#### Extracted entries:
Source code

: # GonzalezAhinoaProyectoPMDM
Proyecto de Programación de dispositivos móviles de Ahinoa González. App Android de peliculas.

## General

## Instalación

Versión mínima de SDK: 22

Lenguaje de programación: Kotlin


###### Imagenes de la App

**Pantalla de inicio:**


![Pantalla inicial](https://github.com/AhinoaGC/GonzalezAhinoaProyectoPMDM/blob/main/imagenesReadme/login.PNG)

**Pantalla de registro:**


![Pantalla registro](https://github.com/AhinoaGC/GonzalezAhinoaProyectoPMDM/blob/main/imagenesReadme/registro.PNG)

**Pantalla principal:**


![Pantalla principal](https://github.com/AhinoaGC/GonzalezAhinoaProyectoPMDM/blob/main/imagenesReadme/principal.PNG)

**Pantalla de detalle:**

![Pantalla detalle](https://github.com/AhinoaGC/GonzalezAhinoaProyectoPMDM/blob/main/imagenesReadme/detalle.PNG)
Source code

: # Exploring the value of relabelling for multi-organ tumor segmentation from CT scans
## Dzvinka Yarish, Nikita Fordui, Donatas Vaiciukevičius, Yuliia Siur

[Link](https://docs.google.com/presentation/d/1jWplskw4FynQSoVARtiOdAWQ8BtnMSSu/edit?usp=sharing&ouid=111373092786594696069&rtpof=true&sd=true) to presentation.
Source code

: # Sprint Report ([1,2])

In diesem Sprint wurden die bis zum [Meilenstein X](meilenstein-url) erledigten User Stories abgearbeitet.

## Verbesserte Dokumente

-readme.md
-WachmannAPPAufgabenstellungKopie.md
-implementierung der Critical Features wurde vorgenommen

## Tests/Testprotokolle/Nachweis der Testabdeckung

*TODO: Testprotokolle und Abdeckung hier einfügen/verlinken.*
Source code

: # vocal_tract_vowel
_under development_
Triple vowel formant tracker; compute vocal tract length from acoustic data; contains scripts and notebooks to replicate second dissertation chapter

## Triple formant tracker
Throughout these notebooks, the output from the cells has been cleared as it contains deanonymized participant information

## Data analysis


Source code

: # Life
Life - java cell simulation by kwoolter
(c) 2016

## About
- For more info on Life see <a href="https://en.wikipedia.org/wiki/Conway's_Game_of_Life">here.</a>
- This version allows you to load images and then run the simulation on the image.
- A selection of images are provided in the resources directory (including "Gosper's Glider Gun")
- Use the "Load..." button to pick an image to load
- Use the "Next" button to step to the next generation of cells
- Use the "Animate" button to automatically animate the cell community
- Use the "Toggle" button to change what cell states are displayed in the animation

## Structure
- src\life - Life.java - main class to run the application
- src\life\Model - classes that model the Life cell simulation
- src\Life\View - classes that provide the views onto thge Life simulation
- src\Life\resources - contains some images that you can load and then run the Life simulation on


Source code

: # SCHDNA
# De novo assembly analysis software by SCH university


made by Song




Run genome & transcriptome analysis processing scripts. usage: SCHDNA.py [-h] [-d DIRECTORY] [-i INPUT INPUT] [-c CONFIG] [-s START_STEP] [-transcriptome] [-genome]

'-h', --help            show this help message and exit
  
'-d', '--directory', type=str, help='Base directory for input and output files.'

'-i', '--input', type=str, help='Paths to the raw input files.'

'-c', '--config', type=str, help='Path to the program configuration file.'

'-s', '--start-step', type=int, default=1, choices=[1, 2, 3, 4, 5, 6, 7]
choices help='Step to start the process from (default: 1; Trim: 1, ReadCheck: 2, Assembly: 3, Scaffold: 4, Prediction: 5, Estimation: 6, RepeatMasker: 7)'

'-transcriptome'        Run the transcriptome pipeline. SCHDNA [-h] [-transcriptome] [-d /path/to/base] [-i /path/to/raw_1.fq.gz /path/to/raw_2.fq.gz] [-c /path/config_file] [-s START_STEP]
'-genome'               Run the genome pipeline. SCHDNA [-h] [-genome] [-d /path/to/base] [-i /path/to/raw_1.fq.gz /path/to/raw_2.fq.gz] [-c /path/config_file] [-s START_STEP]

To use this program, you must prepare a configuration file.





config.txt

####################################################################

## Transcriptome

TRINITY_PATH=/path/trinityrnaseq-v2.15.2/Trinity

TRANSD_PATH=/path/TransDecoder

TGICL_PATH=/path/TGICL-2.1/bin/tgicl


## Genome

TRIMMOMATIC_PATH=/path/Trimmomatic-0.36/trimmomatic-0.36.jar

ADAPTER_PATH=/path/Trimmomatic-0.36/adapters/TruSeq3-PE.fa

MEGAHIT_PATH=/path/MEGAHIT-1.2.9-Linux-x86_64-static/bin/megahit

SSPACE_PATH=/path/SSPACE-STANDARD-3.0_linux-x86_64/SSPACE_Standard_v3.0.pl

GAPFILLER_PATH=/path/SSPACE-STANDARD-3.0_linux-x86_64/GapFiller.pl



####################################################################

#### The problem:
For this task, retype the material exactly, line for line.

#### Written solution:
Source code

: # GonzalezAhinoaProyectoPMDM
Proyecto de Programación de dispositivos móviles de Ahinoa González. App Android de peliculas.

## General

## Instalación

Versión mínima de SDK: 22

Lenguaje de programación: Kotlin


###### Imagenes de la App

**Pantalla de inicio:**


![Pantalla inicial](https://github.com/AhinoaGC/GonzalezAhinoaProyectoPMDM/blob/main/imagenesReadme/login.PNG)

**Pantalla de registro:**


![Pantalla registro](https://github.com/AhinoaGC/GonzalezAhinoaProyectoPMDM/blob/main/imagenesReadme/registro.PNG)

**Pantalla principal:**


![Pantalla principal](https://github.com/AhinoaGC/GonzalezAhinoaProyectoPMDM/blob/main/imagenesReadme/principal.PNG)

**Pantalla de detalle:**

![Pantalla detalle](https://github.com/AhinoaGC/GonzalezAhinoaProyectoPMDM/blob/main/imagenesReadme/detalle.PNG)
Source code

: # Exploring the value of relabelling for multi-organ tumor segmentation from CT scans
## Dzvinka Yarish, Nikita Fordui, Donatas Vaiciukevičius, Yuliia Siur

[Link](https://docs.google.com/presentation/d/1jWplskw4FynQSoVARtiOdAWQ8BtnMSSu/edit?usp=sharing&ouid=111373092786594696069&rtpof=true&sd=true) to presentation.
Source code

: # Sprint Report ([1,2])

In diesem Sprint wurden die bis zum [Meilenstein X](meilenstein-url) erledigten User Stories abgearbeitet.

## Verbesserte Dokumente

-readme.md
-WachmannAPPAufgabenstellungKopie.md
-implementierung der Critical Features wurde vorgenommen

## Tests/Testprotokolle/Nachweis der Testabdeckung

*TODO: Testprotokolle und Abdeckung hier einfügen/verlinken.*
Source code

: # vocal_tract_vowel
_under development_
Triple vowel formant tracker; compute vocal tract length from acoustic data; contains scripts and notebooks to replicate second dissertation chapter

## Triple formant tracker
Throughout these notebooks, the output from the cells has been cleared as it contains deanonymized participant information

## Data analysis


Source code

: # Life
Life - java cell simulation by kwoolter
(c) 2016

## About
- For more info on Life see <a href="https://en.wikipedia.org/wiki/Conway's_Game_of_Life">here.</a>
- This version allows you to load images and then run the simulation on the image.
- A selection of images are provided in the resources directory (including "Gosper's Glider Gun")
- Use the "Load..." button to pick an image to load
- Use the "Next" button to step to the next generation of cells
- Use the "Animate" button to automatically animate the cell community
- Use the "Toggle" button to change what cell states are displayed in the animation

## Structure
- src\life - Life.java - main class to run the application
- src\life\Model - classes that model the Life cell simulation
- src\Life\View - classes that provide the views onto thge Life simulation
- src\Life\resources - contains some images that you can load and then run the Life simulation on


Source code

: # SCHDNA
# De novo assembly analysis software by SCH university


made by Song




Run genome & transcriptome analysis processing scripts. usage: SCHDNA.py [-h] [-d DIRECTORY] [-i INPUT INPUT] [-c CONFIG] [-s START_STEP] [-transcriptome] [-genome]

'-h', --help            show this help message and exit
  
'-d', '--directory', type=str, help='Base directory for input and output files.'

'-i', '--input', type=str, help='Paths to the raw input files.'

'-c', '--config', type=str, help='Path to the program configuration file.'

'-s', '--start-step', type=int, default=1, choices=[1, 2, 3, 4, 5, 6, 7]
choices help='Step to start the process from (default: 1; Trim: 1, ReadCheck: 2, Assembly: 3, Scaffold: 4, Prediction: 5, Estimation: 6, RepeatMasker: 7)'

'-transcriptome'        Run the transcriptome pipeline. SCHDNA [-h] [-transcriptome] [-d /path/to/base] [-i /path/to/raw_1.fq.gz /path/to/raw_2.fq.gz] [-c /path/config_file] [-s START_STEP]
'-genome'               Run the genome pipeline. SCHDNA [-h] [-genome] [-d /path/to/base] [-i /path/to/raw_1.fq.gz /path/to/raw_2.fq.gz] [-c /path/config_file] [-s START_STEP]

To use this program, you must prepare a configuration file.





config.txt

####################################################################

## Transcriptome

TRINITY_PATH=/path/trinityrnaseq-v2.15.2/Trinity

TRANSD_PATH=/path/TransDecoder

TGICL_PATH=/path/TGICL-2.1/bin/tgicl


## Genome

TRIMMOMATIC_PATH=/path/Trimmomatic-0.36/trimmomatic-0.36.jar

ADAPTER_PATH=/path/Trimmomatic-0.36/adapters/TruSeq3-PE.fa

MEGAHIT_PATH=/path/MEGAHIT-1.2.9-Linux-x86_64-static/bin/megahit

SSPACE_PATH=/path/SSPACE-STANDARD-3.0_linux-x86_64/SSPACE_Standard_v3.0.pl

GAPFILLER_PATH=/path/SSPACE-STANDARD-3.0_linux-x86_64/GapFiller.pl



####################################################################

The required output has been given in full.